Evet, kurtuluş kesinlikle inancımızdadır. Ne kaybetmiş isek ona dönüp onda aramalıyız, bu da kesindir, filhakika herkes de bunu yapmakta ve “öze dönüş” diyerek inanca dönmeyi tavsiye etmektedir fakat sorun tam da “inancımız” kelimesinin içeriğinde yatmaktadır. İnancımız İslam olmasına İslam’dır da “İslam” kelimesinin içeriğinde ne vardır? Hâlâ “Kur’an + Sünnet + İcma + Kıyas” vardır.

Bir inancın formülünde öge olmaksızın tek başlarına ele alındıklarında, “Sünnet (rivayet), İcma (bu da rivayet), Kıyas (bu da rivayet)” her biri kendi potansiyellerinden daha fazlasını verecek olan bu olgular dinin temeline konulup dokunulmaz bir inanca dönüştürülünce hem kendi potansiyelleri açığa çıkmamakta hem de insanın enerjisini sömürerek ondaki potansiyeli de yok etmektedir.

Müslümanların elindeki müktesebatın tamamı bu formüle göre üretilmiş eski ve eskiye mahkûm eden bilgilerdir. Onların elinde olmayan tek şey batının son iki asırlık bilimi değildir, aslına bakılırsa bu hiç önemli de değildir.
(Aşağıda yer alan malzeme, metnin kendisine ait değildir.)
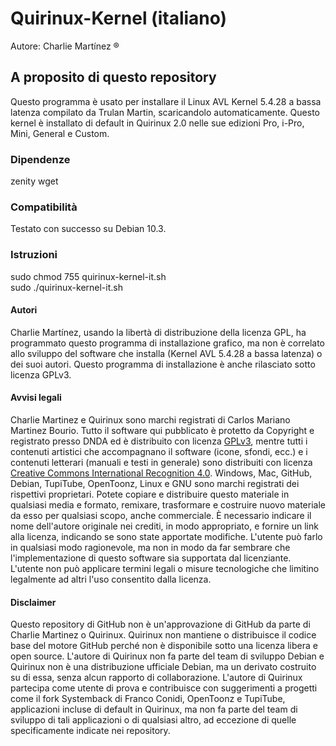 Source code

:# Quirinux-Kernel (italiano)
Autore: Charlie Martínez ®
## A proposito di questo repository
Questo programma è usato per installare il Linux AVL Kernel 5.4.28 a bassa latenza compilato da Trulan Martin, scaricandolo automaticamente. Questo kernel è installato di default in Quirinux 2.0 nelle sue edizioni Pro, i-Pro, Mini, General e Custom. 
### Dipendenze
zenity
wget
### Compatibilità
Testato con successo su Debian 10.3. 
### Istruzioni
sudo chmod 755 quirinux-kernel-it.sh </br>
sudo ./quirinux-kernel-it.sh
#### Autori
Charlie Martínez, usando la libertà di distribuzione della licenza GPL, ha programmato questo programma di installazione grafico, ma non è correlato allo sviluppo del software che installa (Kernel AVL 5.4.28 a bassa latenza) o dei suoi autori. Questo programma di installazione è anche rilasciato sotto licenza GPLv3.
#### Avvisi legali
Charlie Martinez e Quirinux sono marchi registrati di Carlos Mariano Martinez Bourio. Tutto il software qui pubblicato è protetto da Copyright e registrato presso DNDA ed è distribuito con licenza <a href="https://lslspanish.github.io/translation_GPLv3_to_spanish/">GPLv3</a>, mentre tutti i contenuti artistici che accompagnano il software (icone, sfondi, ecc.) e i contenuti letterari (manuali e testi in generale) sono distribuiti con licenza <a href="https://creativecommons.org/licenses/by/4.0/deed.es">Creative Commons International Recognition 4.0</a>. Windows, Mac, GitHub, Debian, TupiTube, OpenToonz, Linux e GNU sono marchi registrati dei rispettivi proprietari.
Potete copiare e distribuire questo materiale in qualsiasi media e formato, remixare, trasformare e costruire nuovo materiale da esso per qualsiasi scopo, anche commerciale. È necessario indicare il nome dell'autore originale nei crediti, in modo appropriato, e fornire un link alla licenza, indicando se sono state apportate modifiche. L'utente può farlo in qualsiasi modo ragionevole, ma non in modo da far sembrare che l'implementazione di questo software sia supportata dal licenziante. L'utente non può applicare termini legali o misure tecnologiche che limitino legalmente ad altri l'uso consentito dalla licenza. 
#### Disclaimer
Questo repository di GitHub non è un'approvazione di GitHub da parte di Charlie Martinez o Quirinux. Quirinux non mantiene o distribuisce il codice base del motore GitHub perché non è disponibile sotto una licenza libera e open source.
L'autore di Quirinux non fa parte del team di sviluppo Debian e Quirinux non è una distribuzione ufficiale Debian, ma un derivato costruito su di essa, senza alcun rapporto di collaborazione. 
L'autore di Quirinux partecipa come utente di prova e contribuisce con suggerimenti a progetti come il fork Systemback di Franco Conidi, OpenToonz e TupiTube, applicazioni incluse di default in Quirinux, ma non fa parte del team di sviluppo di tali applicazioni o di qualsiasi altro, ad eccezione di quelle specificamente indicate nei repository.
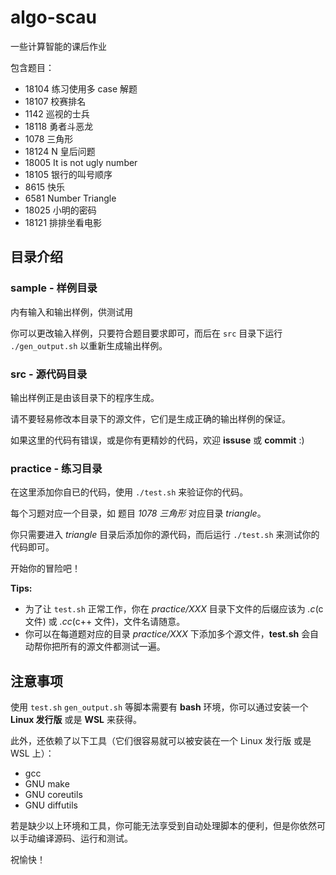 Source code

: # algo-scau
一些计算智能的课后作业

包含题目：
+ 18104 练习使用多 case 解题
+ 18107 校赛排名
+ 1142 巡视的士兵
+ 18118 勇者斗恶龙
+ 1078 三角形
+ 18124 N 皇后问题
+ 18005 It is not ugly number
+ 18105 银行的叫号顺序
+ 8615 快乐
+ 6581 Number Triangle
+ 18025 小明的密码
+ 18121 排排坐看电影

## 目录介绍
### sample - 样例目录
内有输入和输出样例，供测试用

你可以更改输入样例，只要符合题目要求即可，而后在 `src` 目录下运行 `./gen_output.sh` 以重新生成输出样例。

### src - 源代码目录
输出样例正是由该目录下的程序生成。

请不要轻易修改本目录下的源文件，它们是生成正确的输出样例的保证。

如果这里的代码有错误，或是你有更精妙的代码，欢迎 __issuse__ 或 __commit__ :)

### practice - 练习目录
在这里添加你自已的代码，使用 `./test.sh` 来验证你的代码。

每个习题对应一个目录，如 题目 _1078 三角形_ 对应目录 _triangle_。

你只需要进入 _triangle_ 目录后添加你的源代码，而后运行 `./test.sh` 来测试你的代码即可。

开始你的冒险吧！

__Tips:__
+ 为了让 `test.sh` 正常工作，你在 _practice/XXX_ 目录下文件的后缀应该为 _.c_(c 文件) 或 _.cc_(c++ 文件)，文件名请随意。
+ 你可以在每道题对应的目录 _practice/XXX_ 下添加多个源文件，__test.sh__ 会自动帮你把所有的源文件都测试一遍。

## 注意事项
使用 `test.sh` `gen_output.sh` 等脚本需要有 __bash__ 环境，你可以通过安装一个 __Linux 发行版__ 或是 __WSL__ 来获得。

此外，还依赖了以下工具（它们很容易就可以被安装在一个 Linux 发行版 或是 WSL 上）：
  + gcc
  + GNU make
  + GNU coreutils
  + GNU diffutils

若是缺少以上环境和工具，你可能无法享受到自动处理脚本的便利，但是你依然可以手动编译源码、运行和测试。

祝愉快！
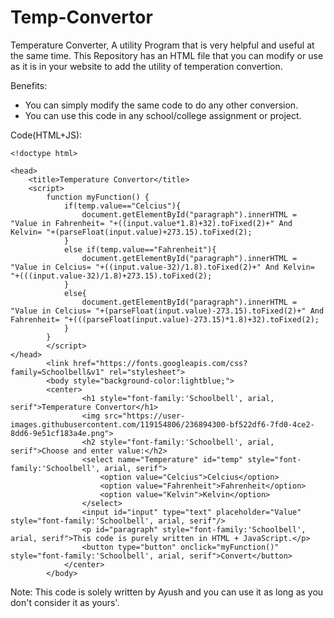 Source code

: # Temp-Convertor

Temperature Converter, A utility Program that is very helpful and useful at the same time. This Repository has an HTML file that you can modify or use as it is in your website to add the utility of temperation convertion.

Benefits:
* You can simply modify the same code to do any other conversion.
* You can use this code in any school/college assignment or project.

Code(HTML+JS):

	<!doctype html>
<html>

	<head>
		<title>Temperature Convertor</title>
		<script>
			function myFunction() {
				if(temp.value=="Celcius"){
					document.getElementById("paragraph").innerHTML = "Value in Fahrenheit= "+((input.value*1.8)+32).toFixed(2)+" And Kelvin= "+(parseFloat(input.value)+273.15).toFixed(2);
				}
				else if(temp.value=="Fahrenheit"){
					document.getElementById("paragraph").innerHTML = "Value in Celcius= "+((input.value-32)/1.8).toFixed(2)+" And Kelvin= "+(((input.value-32)/1.8)+273.15).toFixed(2);
				}
				else{
					document.getElementById("paragraph").innerHTML = "Value in Celcius= "+(parseFloat(input.value)-273.15).toFixed(2)+" And Fahrenheit= "+(((parseFloat(input.value)-273.15)*1.8)+32).toFixed(2);
				}
			}
        	</script>
	</head>
	        <link href="https://fonts.googleapis.com/css?family=Schoolbell&v1" rel="stylesheet">
	        <body style="background-color:lightblue;">
			<center>
			        <h1 style="font-family:'Schoolbell', arial, serif">Temperature Convertor</h1>
			        <img src="https://user-images.githubusercontent.com/119154806/236894300-bf522df6-7fd0-4ce2-8dd6-9e51cf183a4e.png">
			        <h2 style="font-family:'Schoolbell', arial, serif">Choose and enter value:</h2>
			        <select name="Temperature" id="temp" style="font-family:'Schoolbell', arial, serif">
				        <option value="Celcius">Celcius</option>
				        <option value="Fahrenheit">Fahrenheit</option>
				        <option value="Kelvin">Kelvin</option>
			        </select>
			        <input id="input" type="text" placeholder="Value" style="font-family:'Schoolbell', arial, serif"/>
			        <p id="paragraph" style="font-family:'Schoolbell', arial, serif">This code is purely written in HTML + JavaScript.</p>
			        <button type="button" onclick="myFunction()" style="font-family:'Schoolbell', arial, serif">Convert</button>
		        </center>
	        </body>
</html>


Note:
This code is solely written by Ayush and you can use it as long as you don't consider it as yours'.
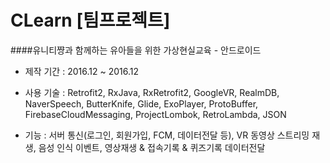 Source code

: CLearn [팀프로젝트]
=
####유니티쨩과 함께하는 유아들을 위한 가상현실교육 - 안드로이드

- 제작 기간 : 2016.12 ~ 2016.12

- 사용 기술 : Retrofit2, RxJava, RxRetrofit2, GoogleVR, RealmDB, NaverSpeech, ButterKnife, Glide, ExoPlayer, ProtoBuffer, FirebaseCloudMessaging, ProjectLombok, RetroLambda, JSON

- 기능 : 서버 통신(로그인, 회원가입, FCM, 데이터전달 등), VR 동영상 스트리밍 재생, 음성 인식 이벤트, 영상재생 & 접속기록 & 퀴즈기록 데이터전달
Müslümanların elinde olmayan şey, onları zamanlar ve mekânlar üstü bir tasavvura ulaştırarak kendi zamanında ve kendi mekânında hiç kimseyi taklit etmeden kendilerini, sadece kendilerini gerçekleştirecek bir bilgi nazariyesi ve bu temelle oluşmuş bir müktesebattır.

Gözden kaçırılmaması gereken ince bir detay vardır burada. Bilginin eski olması, rivayet olması, icma olması, içtihat olması asla tehlikeli bir şey değildir. Tehlikeli olan, bilginin eskiye mahkûm ve mecbur etmesidir, meselelere tarihi değil tarihsel baktırmasıdır. Nihayetinde “tarih” dediğimiz şey artık var olmayanın bilgisidir ve artık var olmayanın bilgisi inancın konusu olmaz, olamaz; olsa olsa tecrübenin konusu olur, -ki tecrübi bilgi de bir açıdan “burhani” bilgidir.

Tam burada itiraz olarak denilebilir ki “‘Artık var olmayanın bilgisi inancın konusu olmaz.’ diyorsunuz ama resullere iman İslam’ın asıllarından biridir ve resuller de artık var değillerdir, o takdirde resullere iman da iman olmaktan çıkıp tecrübenin konusu olmaz mı?” Tabii ki olmaz ve üstelik bu yanlış bir sorudur çünkü resullerin hayat tecrübeleri zaten imanın konusu değildir; imanın konusu olan, sıradan bir beşeri resul yapan risalettir. Risalet ise artık var olmayanın bilgisi değil, hep var olanın ilmidir.